Segment Start: Records for this task
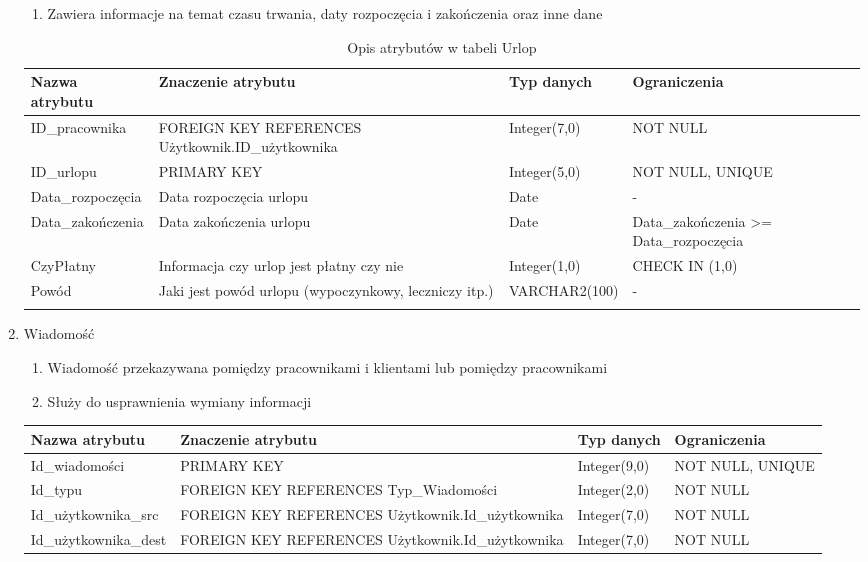 \begin{enumerate}
\begin{enumerate}
  	  \item Zawiera informacje na temat czasu trwania, daty rozpoczęcia i
  	  zakończenia oraz inne dane
  	\end{enumerate}
  	{\footnotesize
  	\begin{longtable}{|p{3cm}|p{5cm}|p{2.5cm}|p{2.5cm}|}
  	\hline
  	\textbf{Nazwa atrybutu} & \textbf{Znaczenie atrybutu} & \textbf{Typ danych} &
  	\textbf{Ograniczenia} \\
  	\hline
  	ID\_pracownika & FOREIGN KEY REFERENCES Użytkownik.ID\_użytkownika  &
  	Integer(7,0) & NOT NULL
  	\\
  	\hline
  	ID\_urlopu & PRIMARY KEY & Integer(5,0) & NOT NULL, UNIQUE  \\
  	\hline
  	Data\_rozpoczęcia & Data rozpoczęcia urlopu & Date & -  \\
  	\hline
  	Data\_zakończenia & Data zakończenia urlopu & Date & Data\_zakończenia >=
  	Data\_rozpoczęcia
  	\\
  	\hline
  	CzyPłatny & Informacja czy urlop jest płatny czy nie & Integer(1,0) & CHECK
  	IN (1,0) \\
  	\hline
  	Powód & Jaki jest powód urlopu (wypoczynkowy, leczniczy itp.) & VARCHAR2(100)
  	& - \\
  	\hline
	\caption{Opis atrybutów w tabeli Urlop}
	\end{longtable}}
  \item Wiadomość
  	\begin{enumerate}
  	  \item Wiadomość przekazywana pomiędzy pracownikami i klientami lub pomiędzy
  	  pracownikami
  	  \item Służy do usprawnienia wymiany informacji
  	\end{enumerate}
  	{\footnotesize
  	\begin{longtable}{|p{3.3cm}|p{5cm}|p{2.6cm}|p{2.5cm}|}
  	\hline
  	\textbf{Nazwa atrybutu} & \textbf{Znaczenie atrybutu} & \textbf{Typ danych} &
  	\textbf{Ograniczenia} \\
  	\hline
  	Id\_wiadomości & PRIMARY KEY & Integer(9,0) & NOT NULL, UNIQUE  \\
  	\hline
  	Id\_typu & FOREIGN KEY REFERENCES Typ\_Wiadomości & Integer(2,0) & NOT NULL \\
  	\hline
  	Id\_użytkownika\_src & FOREIGN KEY REFERENCES Użytkownik.Id\_użytkownika  &
  	Integer(7,0) & NOT NULL
  	\\
  	\hline
  	Id\_użytkownika\_dest & FOREIGN KEY REFERENCES Użytkownik.Id\_użytkownika &
  	Integer(7,0) & NOT NULL

\end{longtable}}
\end{enumerate}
Segment End: Records for this task
Leave out every picture and copy the rest of the records exactly.

Exercise answer:
 \begin{enumerate}
\begin{enumerate}
  	  \item Zawiera informacje na temat czasu trwania, daty rozpoczęcia i
  	  zakończenia oraz inne dane
  	\end{enumerate}
  	{\footnotesize
  	\begin{longtable}{|p{3cm}|p{5cm}|p{2.5cm}|p{2.5cm}|}
  	\hline
  	\textbf{Nazwa atrybutu} & \textbf{Znaczenie atrybutu} & \textbf{Typ danych} &
  	\textbf{Ograniczenia} \\
  	\hline
  	ID\_pracownika & FOREIGN KEY REFERENCES Użytkownik.ID\_użytkownika  &
  	Integer(7,0) & NOT NULL
  	\\
  	\hline
  	ID\_urlopu & PRIMARY KEY & Integer(5,0) & NOT NULL, UNIQUE  \\
  	\hline
  	Data\_rozpoczęcia & Data rozpoczęcia urlopu & Date & -  \\
  	\hline
  	Data\_zakończenia & Data zakończenia urlopu & Date & Data\_zakończenia >=
  	Data\_rozpoczęcia
  	\\
  	\hline
  	CzyPłatny & Informacja czy urlop jest płatny czy nie & Integer(1,0) & CHECK
  	IN (1,0) \\
  	\hline
  	Powód & Jaki jest powód urlopu (wypoczynkowy, leczniczy itp.) & VARCHAR2(100)
  	& - \\
  	\hline
	\caption{Opis atrybutów w tabeli Urlop}
	\end{longtable}}
  \item Wiadomość
  	\begin{enumerate}
  	  \item Wiadomość przekazywana pomiędzy pracownikami i klientami lub pomiędzy
  	  pracownikami
  	  \item Służy do usprawnienia wymiany informacji
  	\end{enumerate}
  	{\footnotesize
  	\begin{longtable}{|p{3.3cm}|p{5cm}|p{2.6cm}|p{2.5cm}|}
  	\hline
  	\textbf{Nazwa atrybutu} & \textbf{Znaczenie atrybutu} & \textbf{Typ danych} &
  	\textbf{Ograniczenia} \\
  	\hline
  	Id\_wiadomości & PRIMARY KEY & Integer(9,0) & NOT NULL, UNIQUE  \\
  	\hline
  	Id\_typu & FOREIGN KEY REFERENCES Typ\_Wiadomości & Integer(2,0) & NOT NULL \\
  	\hline
  	Id\_użytkownika\_src & FOREIGN KEY REFERENCES Użytkownik.Id\_użytkownika  &
  	Integer(7,0) & NOT NULL
  	\\
  	\hline
  	Id\_użytkownika\_dest & FOREIGN KEY REFERENCES Użytkownik.Id\_użytkownika &
  	Integer(7,0) & NOT NULL

\end{longtable}}
\end{enumerate}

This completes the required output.